Miguel vivía, como ya se mencionó en el término de Guanabacoa, específicamente en las inmediaciones del desaparecido ingenio San Hipólito a un par de leguas de la villa.
Cuentan que el negro amaneció un día un poco loco (o encabronado, que también pudo ser), cogió una tea y entró corriendo en la casa de sus amos, quemándola de punta a punta. Cuando terminó de incinerar la vivienda agarró para el cañaveral cercano y lo redujo también a cenizas.
De más está decir que al berrinche del esclavo sucedió el de las autoridades españolas que lo aprehendieron y decidieron castigarlo inmisericordemente, no fuera a suceder que la gracia de andar dando candela a los bienes ajenos se regara entre las dotaciones de esclavos.
El mismo alcalde de Guanabacoa dictó la sentencia. Miguel debía ser atado a un poste frente a las cenizas aún humeantes de las propiedades de sus amos y un grupo de vecinos le dispararía desde cierta distancia hasta que le provocaran la muerte “de forma natural”.
Al parecer la “cierta distancia” no era tan larga o los tiradores tenían muy buena puntería, pues los verdugos le acertaron cuatro veces en la cabeza y otras cuatro en el torso. Sin embargo, cuando se acercaron a Miguel este seguía vivito y coleando.
Pillo el negro, exigió que se presentara ante él un sacerdote, pues aseguró que se le había aparecido la misma Virgen del Rosario y le había perdonado la vida.
Como aguantar ocho balazos sin morirse parecía cosa del cielo, por si las moscas los verdugos accedieron a la petición y se apareció el susodicho cura a quien el ladino Miguel convenció de que en verdad estaba vivo por mandato divino.
El cirujano logró extraerle varias balas y luego lo vendó.
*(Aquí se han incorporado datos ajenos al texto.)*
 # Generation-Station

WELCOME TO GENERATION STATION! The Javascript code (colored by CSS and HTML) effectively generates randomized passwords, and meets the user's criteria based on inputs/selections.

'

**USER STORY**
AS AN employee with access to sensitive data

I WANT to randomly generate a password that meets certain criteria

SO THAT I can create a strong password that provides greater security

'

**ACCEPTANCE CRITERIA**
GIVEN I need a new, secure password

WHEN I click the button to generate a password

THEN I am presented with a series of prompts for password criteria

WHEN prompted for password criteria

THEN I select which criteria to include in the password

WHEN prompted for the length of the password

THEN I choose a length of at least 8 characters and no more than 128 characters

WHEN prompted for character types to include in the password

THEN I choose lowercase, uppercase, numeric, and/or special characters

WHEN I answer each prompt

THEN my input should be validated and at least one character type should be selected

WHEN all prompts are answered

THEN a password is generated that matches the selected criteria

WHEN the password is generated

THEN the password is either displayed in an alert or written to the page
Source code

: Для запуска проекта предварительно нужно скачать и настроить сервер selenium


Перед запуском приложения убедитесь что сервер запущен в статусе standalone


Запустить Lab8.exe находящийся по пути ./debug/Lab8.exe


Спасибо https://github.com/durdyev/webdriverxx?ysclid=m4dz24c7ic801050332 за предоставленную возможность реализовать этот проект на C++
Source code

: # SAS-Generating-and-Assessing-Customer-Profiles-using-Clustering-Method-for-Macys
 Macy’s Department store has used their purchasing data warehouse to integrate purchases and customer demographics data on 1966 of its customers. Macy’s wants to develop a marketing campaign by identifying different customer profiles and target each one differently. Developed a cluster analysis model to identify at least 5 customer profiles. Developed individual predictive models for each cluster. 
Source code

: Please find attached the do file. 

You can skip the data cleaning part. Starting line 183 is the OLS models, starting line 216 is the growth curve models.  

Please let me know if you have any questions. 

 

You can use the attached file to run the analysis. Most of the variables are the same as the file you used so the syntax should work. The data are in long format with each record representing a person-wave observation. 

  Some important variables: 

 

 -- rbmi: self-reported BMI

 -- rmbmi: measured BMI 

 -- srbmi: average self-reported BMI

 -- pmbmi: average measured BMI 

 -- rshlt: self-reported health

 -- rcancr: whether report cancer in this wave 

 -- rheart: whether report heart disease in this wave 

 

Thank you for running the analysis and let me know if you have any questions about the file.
Las autoridades esperaban, como era natural, que el esclavo se muriera, pero no se murió. Por lo menos, no en ese momento.
Desesperado el alcalde, que de todas todas quería mandarlo al otro mundo, mandó a que se revisara la choza en que vivía para encontrar pruebas de que Miguel practicaba la brujería. Y si las pruebas no se encontrasen que las inventaran, para volverlo a amarrar al palito quisiera o no quisiera el cura, la Iglesia y la mismísima Virgen del Rosario.
En eso andaban los vecinos cuando, finalmente, a los once días de haber recibido ocho balazos “mortales”, falleció, al fin, Miguel, el negro de Guanabacoa que tenía más vidas que un gato.